It should come as no surprise that so many US mayors have committed to this resolution so soon after US President Donald Trump announced that he was withdrawing the country from the Paris Climate Agreement. In the immediate aftermath, there was a countrywide revolt against the President’s decision (not to mention global condemnation). Prime among those revolting was Pittsburgh Mayor William Peduto, who issued an Executive Order committing the city to the Paris Climate Accords, despite Donald Trump claiming that he had been elected to represent the citizens of Pittsburgh, not Paris” — it seems Pittsburgh disagreed.

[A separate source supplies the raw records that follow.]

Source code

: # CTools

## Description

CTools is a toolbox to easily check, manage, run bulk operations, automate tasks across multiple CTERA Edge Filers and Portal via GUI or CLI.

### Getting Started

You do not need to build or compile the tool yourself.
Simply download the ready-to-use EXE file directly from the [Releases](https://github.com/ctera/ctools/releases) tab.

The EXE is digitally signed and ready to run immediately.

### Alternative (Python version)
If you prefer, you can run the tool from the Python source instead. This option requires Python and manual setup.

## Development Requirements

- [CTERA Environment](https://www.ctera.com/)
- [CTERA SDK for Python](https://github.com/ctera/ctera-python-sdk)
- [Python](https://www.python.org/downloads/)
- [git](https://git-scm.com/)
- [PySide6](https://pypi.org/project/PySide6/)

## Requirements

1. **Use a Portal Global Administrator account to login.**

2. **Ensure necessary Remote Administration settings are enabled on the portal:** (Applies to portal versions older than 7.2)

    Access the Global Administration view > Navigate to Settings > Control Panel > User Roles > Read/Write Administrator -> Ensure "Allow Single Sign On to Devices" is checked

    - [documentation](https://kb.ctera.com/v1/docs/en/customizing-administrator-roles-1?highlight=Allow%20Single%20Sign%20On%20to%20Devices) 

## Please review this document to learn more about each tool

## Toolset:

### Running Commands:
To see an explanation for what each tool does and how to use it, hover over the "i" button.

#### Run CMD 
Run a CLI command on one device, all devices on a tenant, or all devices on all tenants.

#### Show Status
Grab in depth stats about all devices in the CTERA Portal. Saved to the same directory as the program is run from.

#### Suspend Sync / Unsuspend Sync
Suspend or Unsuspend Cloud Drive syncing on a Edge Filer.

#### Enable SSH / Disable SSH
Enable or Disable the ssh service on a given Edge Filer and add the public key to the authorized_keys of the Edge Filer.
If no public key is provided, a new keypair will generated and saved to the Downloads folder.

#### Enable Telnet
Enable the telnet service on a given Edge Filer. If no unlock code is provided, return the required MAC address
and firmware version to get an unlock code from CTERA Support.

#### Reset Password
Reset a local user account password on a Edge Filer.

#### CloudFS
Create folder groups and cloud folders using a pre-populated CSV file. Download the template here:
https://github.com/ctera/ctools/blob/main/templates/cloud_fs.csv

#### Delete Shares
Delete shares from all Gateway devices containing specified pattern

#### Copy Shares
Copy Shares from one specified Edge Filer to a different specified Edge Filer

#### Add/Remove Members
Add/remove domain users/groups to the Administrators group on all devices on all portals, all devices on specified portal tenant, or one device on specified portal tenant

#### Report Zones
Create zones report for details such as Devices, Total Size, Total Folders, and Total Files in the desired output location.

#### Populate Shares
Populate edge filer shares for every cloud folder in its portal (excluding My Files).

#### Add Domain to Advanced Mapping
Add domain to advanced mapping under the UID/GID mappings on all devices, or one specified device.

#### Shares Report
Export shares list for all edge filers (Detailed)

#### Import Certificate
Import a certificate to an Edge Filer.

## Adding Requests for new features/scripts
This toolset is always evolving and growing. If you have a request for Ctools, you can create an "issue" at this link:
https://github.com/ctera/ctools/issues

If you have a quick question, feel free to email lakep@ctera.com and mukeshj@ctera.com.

This was unsurprisingly followed by the announcement that membership of the Mayors National Climate Action Agenda, also known as the Climate Mayors, had grown from 61 to more than 200 within days of Donald Trump’s announcement.

Only a few days later, and the We Are Still In movement was formed, and stood to represent more than 1,000 mayors, governors, state attorneys general, CEOs, and other prominent US institutions and persons, each of which was committing to the Paris Climate Agreement. “Today, on behalf of an unprecedented collection of U.S. cities, states, businesses and other organizations, I am communicating to the United Nations and the global community that American society remains committed to achieving the emission reductions we pledged to make in Paris in 2015,” said Mike Bloomberg, the United Nations Secretary-General’s Special Envoy for Cities and Climate Change, who was part of the team that created We Are Still In.

“I am confident the broad array of leaders and organizations that have signed today’s declaration, and many others that will join in the days to come, will work together to reduce U.S. carbon emissions by 26 percent by 2025, just as we had pledged in Paris. These groups will take vigorous and ambitious actions to address climate change, and we will communicate those actions in a transparent and accountable way to the UN. The United States can, and will, meet its commitment under the Paris Agreement.”